## Generating Data Subsets in Parquet Format with Dask

Since the flood insurance policies data set is too large to fit into memory, we subset it with Dask and save the subsets we want to work with in .parquet format. 

In [1]:
import dask.dataframe as dd
import pandas as pd
import numpy as np


Reading the data from .csv with manually optimized datatypes.

In [2]:
df = dd.read_csv("../data/FimaNfipPolicies.csv", dtype={"agricultureStructureIndicator": "bool", 
"baseFloodElevation":                    "float32", 
"basementEnclosureCrawlspace":           "float32", 
"censusTract":                           "float32", 
"cancellationDateOfFloodPolicy":          "string", 
"condominiumIndicator":                   "string", 
"construction":                            "bool", 
"countyCode":                            "string", 
"crsClassCode":                          "float32", 
"deductibleAmountInBuildingCoverage":     "string", 
"deductibleAmountInContentsCoverage":     "string", 
"elevationBuildingIndicator":              "bool",
"elevationCertificateIndicator":         "float32",
"elevationDifference":                   "float32", 
"federalPolicyFee":                        "int16", 
"floodZone":                              "string", 
"hfiaaSurcharge":                          "int16", 
"houseOfWorshipIndicator":                 "bool", 
"latitude":                              "float32",
"longitude":                             "float32",
"locationOfContents":                    "float32",
"lowestAdjacentGrade":                   "float32",
"lowestFloorElevation":                  "float32",
"nonProfitIndicator":                      "bool",
"numberOfFloorsInTheInsuredBuilding":    "float32",
"obstructionType":                       "float32",
"occupancyType":                         "float32",
"originalConstructionDate":               "string",
"originalNBDate":                         "string",
"policyCost":                              "int32",
"policyCount":                             "int16",
"policyEffectiveDate":                    "string",
"policyTerminationDate":                  "string",
"policyTermIndicator":                   "float32",
"postFIRMConstructionIndicator":           "bool",
"primaryResidenceIndicator":               "bool",
"propertyState":                          "string",
"reportedZipCode":                        "string", 
"rateMethod":                             "string",
"regularEmergencyProgramIndicator":       "string",
"reportedCity":                           "string",
"smallBusinessIndicatorBuilding":          "bool",
"totalBuildingInsuranceCoverage":        "float64",
"totalContentsInsuranceCoverage":        "float32",
"totalInsurancePremiumOfThePolicy":      "float64",
"id":                                     "string"})

### State Parquets

We are going to produce parquets for three states to work with: Texas, Montana and Louisina.
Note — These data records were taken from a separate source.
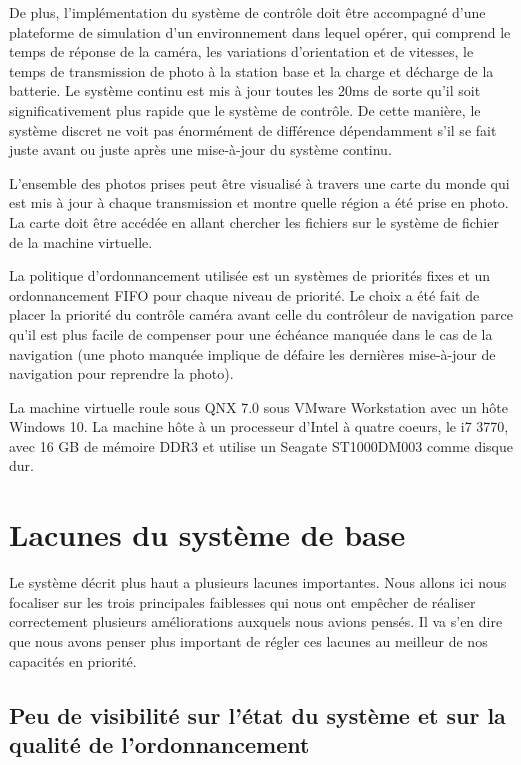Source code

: \documentclass[journal]{IEEEtran}
\begin{document}
De plus, l'implémentation du système de contrôle doit être accompagné d'une plateforme de simulation d'un environnement dans lequel opérer, qui comprend le temps de réponse de la caméra, les variations d'orientation et de vitesses, le temps de transmission de photo à la station base et la charge et décharge de la batterie. Le système continu est mis à jour toutes les 20ms de sorte qu'il soit significativement plus rapide que le système de contrôle. De cette manière, le système discret ne voit pas énormément de différence dépendamment s'il se fait juste avant ou juste après une mise-à-jour du système continu.

L'ensemble des photos prises peut être visualisé à travers une carte du monde qui est mis à jour à chaque transmission et montre quelle région a été prise en photo. La carte doit être accédée en allant chercher les fichiers sur le système de fichier de la machine virtuelle.

La politique d'ordonnancement utilisée est un systèmes de priorités fixes et un ordonnancement FIFO pour chaque niveau de priorité. Le choix a été fait de placer la priorité du contrôle caméra avant celle du contrôleur de navigation parce qu'il est plus facile de compenser pour une échéance manquée dans le cas de la navigation (une photo manquée implique de défaire les dernières mise-à-jour de navigation pour reprendre la photo).

La machine virtuelle roule sous QNX 7.0 sous VMware Workstation avec un hôte Windows 10. La machine hôte à un processeur d'Intel à quatre coeurs, le i7 3770, avec 16 GB de mémoire DDR3 et utilise un Seagate ST1000DM003 comme disque dur. 


\section{Lacunes du système de base}
\label{lacunes}

Le système décrit plus haut a plusieurs lacunes importantes. Nous allons ici nous focaliser sur les trois principales faiblesses qui nous ont empêcher de réaliser correctement plusieurs améliorations auxquels nous avions pensés. Il va s'en dire que nous avons penser plus important de régler ces lacunes au meilleur de nos capacités en priorité.

\subsection{Peu de visibilité sur l'état du système et sur la qualité de l'ordonnancement}
\end{document}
Texas and Louisiana experienced major flood events in recent years, whose impact on insurance we will explore in a separate notebook. Montana did not and will fulfill some functions analogous to those of a control group. The id and propertyState columns get dropped, since the former takes up a lot of space without providing any use for analysis and the latter is made unneccessary by splitting the data by state. 

In [4]:
df_tx = df[df.propertyState == "TX"].drop(["propertyState", "id"], axis=1)
df_tx.to_parquet("../data/TXPolicies.parquet")

In [5]:
df_mo = df[df.propertyState == "MO"].drop(["propertyState", "id"], axis=1)
df_mo.to_parquet("../data/MOPolicies.parquet")

In [6]:
df_la = df[df.propertyState == "LA"].drop(["propertyState", "id"], axis=1)
df_la.to_parquet("../data/LAPolicies.parquet")

### Sampled Parquet

A further option for exploring the data is to take a random sample of the datset instead of splitting it by categories. The following cell produces a sample parquet with 2% of the rows. 

In [8]:
df_sample = df.sample(frac=0.02, random_state=42).drop(["id"], axis=1)
df_sample.to_parquet("../data/SamplePolicies.parquet")